◆ Exercise instructions: Search the records below for the word "calling" and show every line where it occurs.

◆ Provided information:
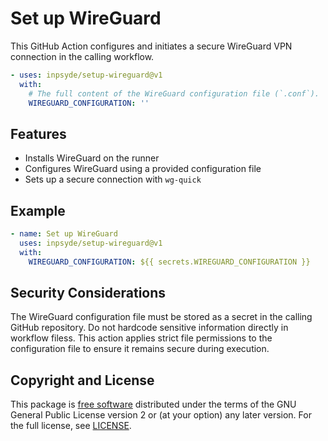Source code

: # Set up WireGuard

This GitHub Action configures and initiates a secure WireGuard VPN connection in the calling workflow.

```yml
- uses: inpsyde/setup-wireguard@v1
  with:
    # The full content of the WireGuard configuration file (`.conf`).
    WIREGUARD_CONFIGURATION: ''
```

## Features

- Installs WireGuard on the runner
- Configures WireGuard using a provided configuration file
- Sets up a secure connection with `wg-quick`

## Example

```yml
- name: Set up WireGuard
  uses: inpsyde/setup-wireguard@v1
  with:
    WIREGUARD_CONFIGURATION: ${{ secrets.WIREGUARD_CONFIGURATION }}
```

## Security Considerations

The WireGuard configuration file must be stored as a secret in the calling GitHub repository. Do not
hardcode sensitive information directly in workflow filess.
This action applies strict file permissions to the configuration file to ensure it remains secure
during execution.

## Copyright and License

This package is [free software](https://www.gnu.org/philosophy/free-sw.en.html) distributed under
the terms of the GNU General Public License version 2 or (at your option) any later version. For the
full license, see [LICENSE](./LICENSE).
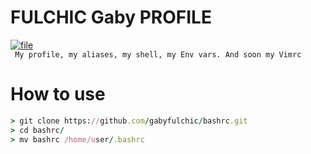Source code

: # FULCHIC Gaby PROFILE #  
[![file](https://img.shields.io/badge/file-bashrc-lightgrey.svg)](https://github.com/gabyfulchic)  
``` My profile, my aliases, my shell, my Env vars. And soon my Vimrc```  

# How to use 
```ruby  
> git clone https://github.com/gabyfulchic/bashrc.git  
> cd bashrc/  
> mv bashrc /home/user/.bashrc  
```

◆ Written solution:
This GitHub Action configures and initiates a secure WireGuard VPN connection in the calling workflow.
The WireGuard configuration file must be stored as a secret in the calling GitHub repository. Do not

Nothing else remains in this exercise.